**SOURCE RECORDS:**
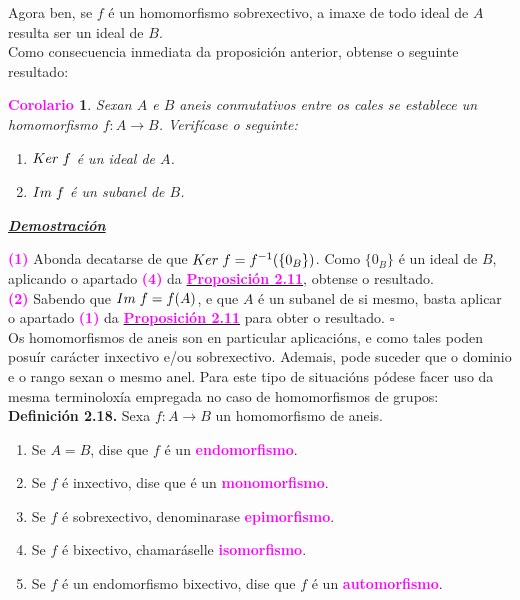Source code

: \documentclass[twoside]{report}
\newcommand{\magbf}[1]{\textcolor{magenta}{\textbf{#1}}} %
\theoremstyle{mystyle}
\newtheorem{cor}{\magbf{Corolario}}[chapter]
\newenvironment{corollary}
{\begin{mdframed}[linecolor = magenta,backgroundcolor = classicrose, linewidth = 2mm]\begin{cor}}
{\end{cor}\end{mdframed}}
\begin{document}
\noindent Agora ben, se $f$ é un homomorfismo sobrexectivo, a imaxe de todo ideal de $A$ resulta ser un ideal de $B$.\\

\noindent Como consecuencia inmediata da proposición anterior, obtense o seguinte resultado:\\

\begin{corollary} \label{cor2.3}
Sexan $A$ e $B$ aneis conmutativos entre os cales se establece un homomorfismo $f: A \longrightarrow B$. Verifícase o seguinte:
\begin{enumerate}
    \item $Ker \hspace{1mm} f$ é un ideal de $A$.
    \item $Im \hspace{1mm} f$ é un subanel de $B$.
\end{enumerate}
\end{corollary}

\vspace{2mm}

\noindent \textbf{\textit{\underline{Demostración}}}

\vspace{2mm}

\noindent \magbf{(1)} Abonda decatarse de que $Ker \hspace{1mm} f = f^{-1}(\{0_{B}\})$. Como $\{0_{B}\}$ é un ideal de $B$, aplicando o apartado \magbf{(4)} da \hyperref[prop2.11]{\magbf{Proposición 2.11}}, obtense o resultado.\\

\noindent \magbf{(2)} Sabendo que $Im \hspace{1mm} f = f(A)$, e que $A$ é un subanel de si mesmo, basta aplicar o apartado \magbf{(1)} da \hyperref[prop2.11]{\magbf{Proposición 2.11}} para obter o resultado. $\square$\\

\noindent Os homomorfismos de aneis son en particular aplicacións, e como tales poden posuír carácter inxectivo e/ou sobrexectivo. Ademais, pode suceder que o dominio e o rango sexan o mesmo anel. Para este tipo de situacións pódese facer uso da mesma terminoloxía empregada no caso de homomorfismos de grupos:\\

\noindent \textbf{Definición 2.18.} Sexa $f: A \longrightarrow B$ un homomorfismo de aneis.
\begin{enumerate}
    \item Se $A = B$, dise que $f$ é un \magbf{endomorfismo}.
    \item Se $f$ é inxectivo, dise que é un \magbf{monomorfismo}.
    \item Se $f$ é sobrexectivo, denominarase \magbf{epimorfismo}.
    \item Se $f$ é bixectivo, chamaráselle \magbf{isomorfismo}.
    \item Se $f$ é un endomorfismo bixectivo, dise que $f$ é un \magbf{automorfismo}.
\end{enumerate}
\end{document}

**PROBLEM DETAILS:**
Search the material above for the word "noindent", then copy out each line that has it.

**WRITTEN SOLUTION:**
\noindent Agora ben, se $f$ é un homomorfismo sobrexectivo, a imaxe de todo ideal de $A$ resulta ser un ideal de $B$.\\
\noindent Como consecuencia inmediata da proposición anterior, obtense o seguinte resultado:\\
\noindent \textbf{\textit{\underline{Demostración}}}
\noindent \magbf{(1)} Abonda decatarse de que $Ker \hspace{1mm} f = f^{-1}(\{0_{B}\})$. Como $\{0_{B}\}$ é un ideal de $B$, aplicando o apartado \magbf{(4)} da \hyperref[prop2.11]{\magbf{Proposición 2.11}}, obtense o resultado.\\
\noindent \magbf{(2)} Sabendo que $Im \hspace{1mm} f = f(A)$, e que $A$ é un subanel de si mesmo, basta aplicar o apartado \magbf{(1)} da \hyperref[prop2.11]{\magbf{Proposición 2.11}} para obter o resultado. $\square$\\
\noindent Os homomorfismos de aneis son en particular aplicacións, e como tales poden posuír carácter inxectivo e/ou sobrexectivo. Ademais, pode suceder que o dominio e o rango sexan o mesmo anel. Para este tipo de situacións pódese facer uso da mesma terminoloxía empregada no caso de homomorfismos de grupos:\\
\noindent \textbf{Definición 2.18.} Sexa $f: A \longrightarrow B$ un homomorfismo de aneis.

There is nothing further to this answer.